You’ll be able to test your creative boundaries trying to take Bighorn images that don’t look like they were taken in a city park!


Shhh… Don’t tell anyone, but there is a spot close to Las Vegas where you are guaranteed* to spot wild Bighorn Sheep. And it’s only about a half hour drive from the bright lights of the Strip!

Many people head out to the Valley of Fire State Park to see the amazing rock formations and search for Bighorn, and of course you can often spot them there. But you’ll have no guarantee* of a sighting, like at most of the locations around Nevada where they roam. But at “Bighorn Park,” you are (almost) guaranteed* a chance to not just see Bighorn, but actually get quite near the animals!

OK, so technically, “Bighorn Park” is my personal, unofficial name! The official location is Hemenway Valley Park, and since we are getting technical, it’s actually located in Boulder City, Nevada, not Las Vegas (fun fact: Boulder City is just one of two cities in Nevada that bans gambling!). Like most city parks it has large trees, shaded grassy areas and covered gazebos to enjoy a picnic. There is a playground for the children, and basketball and tennis courts nearby. And it boasts a wonderful view overlooking Lake Mead. 

But for wildlife photographers, or anyone wanting to spot Bighorn Sheep, it’s definitely worth a visit.

A quick iPhone snap showing just how close humans and wildlife get to each other

Shade trees and cool grass… Definitely a Bighorn vacation spot!

There is a large herd of Bighorn that comes out of the desert and lays in the cool grass and the shade of the large trees. It’s a perfect spot for them to cool off and enjoy a break from the desert heat. While you may get lucky and catch some of the Bighorn roaming the natural desert at the edges of the park or munching on the bushes, most of the time you’ll find them lounging in the grass which means you’ll need to get creative if you want to try and make your photos look like they were not taken in the middle of a city park! 
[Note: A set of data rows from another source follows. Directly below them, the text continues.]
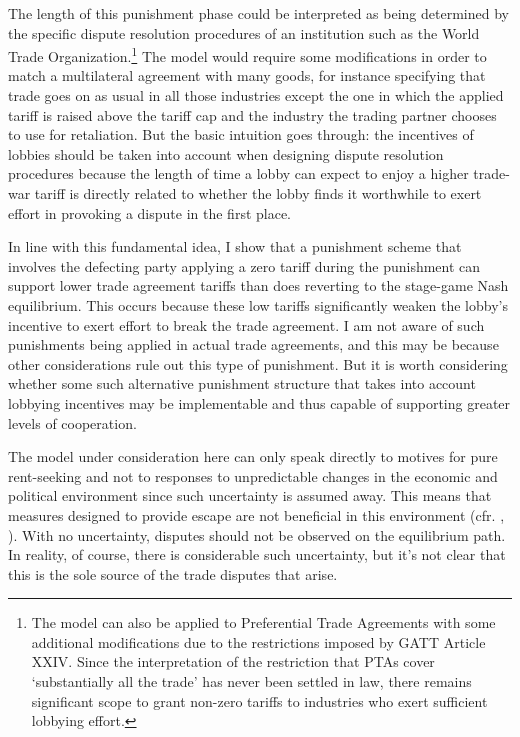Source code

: \documentclass[authoryear, review]{elsarticle}
\begin{document}
The length of this punishment phase could be interpreted as being determined by the specific dispute resolution procedures of an institution such as the World Trade Organization.\footnote{The model can also be applied to Preferential Trade Agreements with some additional modifications due to the restrictions imposed by GATT Article XXIV. Since the interpretation of the restriction that PTAs cover `substantially all the trade' has never been settled in law, there remains significant scope to grant non-zero tariffs to industries who exert sufficient lobbying effort.} The model would require some modifications in order to match a multilateral agreement with many goods, for instance specifying that trade goes on as usual in all those industries except the one in which the applied tariff is raised above the tariff cap and the industry the trading partner chooses to use for retaliation. But the basic intuition goes through: the incentives of lobbies should be taken into account when designing dispute resolution procedures because the length of time a lobby can expect to enjoy a higher trade-war tariff is directly related to whether the lobby finds it worthwhile to exert effort in provoking a dispute in the first place. 

In line with this fundamental idea, I show that a punishment scheme that involves the defecting party applying a zero tariff during the punishment can support lower trade agreement tariffs than does reverting to the stage-game Nash equilibrium. This occurs because these low tariffs significantly weaken the lobby's incentive to exert effort to break the trade agreement. I am not aware of such punishments being applied in actual trade agreements, and this may be because other considerations rule out this type of punishment. But it is worth considering whether some such alternative punishment structure that takes into account lobbying incentives may be implementable and thus capable of supporting greater levels of cooperation.

The model under consideration here can only speak directly to motives for pure rent-seeking and not to responses to unpredictable changes in the economic and political environment since such uncertainty is assumed away. This means that measures designed to provide escape are not beneficial in this environment (cfr. \citet{bs2005}, \citet{buzard2014}). With no uncertainty, disputes should not be observed on the equilibrium path. In reality, of course, there is considerable such uncertainty, but it's not clear that this is the sole source of the trade disputes that arise.
\end{document}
Usually wildlife photographers will be shooting the herd in the shade, but this can fool a light meter as the bright desert sunshine at the edges of the frame can overexpose the image. Try spot metering so you don’t blow out background while shooting in the shadows from the trees.

There are natural areas at the edges of the park, and if you are lucky you might spot the Bighorn posing in a more natural setting

I find it best to use a longer lens to allow more reach for more intimate, portrait style shots of the heads and horns, something you might not be able to capture if you see a herd far away in the desert. A 70-200mm type lens will work great, and if you have a teleconverter or even longer lens don’t be afraid to bring it. Parking is just steps away so you will have easy and quick access to your gear without any long hikes.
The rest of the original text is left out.